Wednesday, April 21, 2010

Paying with Plastic - pymnts.com

Paying with Plastic - pymnts.com

Just read this free first chapter and based on my knowledge of the payments industry it is one of the best I have read. Great job!

Visa paying $2B for payments processor CyberSource

Congrats to CyberSource!!!
I take a great deal of pride from having developed, signed and managed the relationship with Visa 11 years ago in spite of much skepticism both internally and externally!!! Visa invested $1.5m in CyberSource pre-ipo and agreed to the joint product, CyberSource Advanced Fraud Screen Enhanced by Visa. :-) Oh, the stories I could tell you!

Thursday, April 15, 2010

Data Portability in a PCI Crazy World!

I have written previously about service providers such as gateways and payment processors holding their customers data hostage using PCI as the excuse.

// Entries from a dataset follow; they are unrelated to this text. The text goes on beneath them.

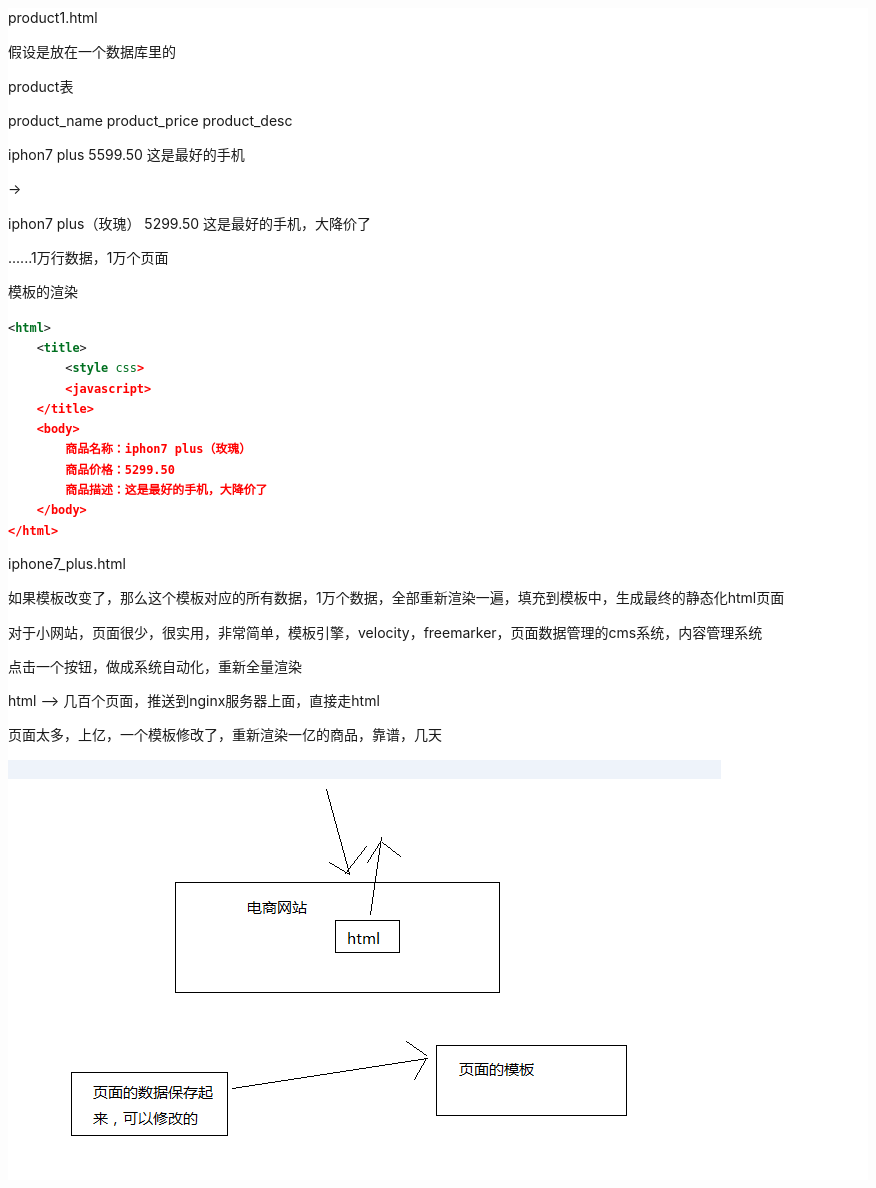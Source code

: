 
product1.html


假设是放在一个数据库里的

product表

product_name		product_price		product_desc

iphon7 plus			5599.50				这是最好的手机

->

iphon7 plus（玫瑰）	5299.50				这是最好的手机，大降价了

......1万行数据，1万个页面

模板的渲染


```xml
<html>
	<title>
		<style css>
		<javascript>
	</title>
	<body>
		商品名称：iphon7 plus（玫瑰）
		商品价格：5299.50	
		商品描述：这是最好的手机，大降价了
	</body>
</html>
```

iphone7_plus.html


如果模板改变了，那么这个模板对应的所有数据，1万个数据，全部重新渲染一遍，填充到模板中，生成最终的静态化html页面


对于小网站，页面很少，很实用，非常简单，模板引擎，velocity，freemarker，页面数据管理的cms系统，内容管理系统

点击一个按钮，做成系统自动化，重新全量渲染

html --> 几百个页面，推送到nginx服务器上面，直接走html


页面太多，上亿，一个模板修改了，重新渲染一亿的商品，靠谱，几天

![](../../pic/2019-08-18-20-11-55.png)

There are two new efforts underway to raise the awareness of these inappropriate practices;

portabilitystandard.org

groups.google.com/group/credit-card-data-portability

Please check out these two web pages and join the Google group on the subject.

Welcome your feedback!!!

Note - that the story I wrote about last fall is still not resolved.

Tuesday, April 13, 2010

Do Not Assume Payment Methods Are Universal! Neither Demographically or Geographically!

One of the challenges we all face is being able to step out of what works for us and understand what any one or group of our customers is going to have a preference for. This is especially true for payment choices. The closest thing we have to “universal” in ecommerce is Visa/MasterCard. But, if you are selling to Germans, you better support something called ELV which is a form of direct debit or move on to another country. And, as a person with a marketing degree I have a hard time saying this, but surveying your customers to ask them what payment methods they want or what is most important about those choices, may lead you down the wrong path. What people say they want and how they act in this regard can be significantly disconnected. ie; Is security important to you? Who is going to say “no”? But, many payment methods have fallen flat on their face if the hurdles to usability are significant due to security. What was one of the things that made PayPal grow incredibly fast? All you needed was an email address. Of course, their fraud rates were through the roof too but they had the luxury of taking in a whole bunch of VC money and being able to tolerate the cost and eventually they dug themselves out of the hole. Two of the most important questions you have to ask yourself are; 1) what is my target demographic and 2) what geographies do I want to serve? Then and only then can you seriously research the options and start making decisions about what to offer.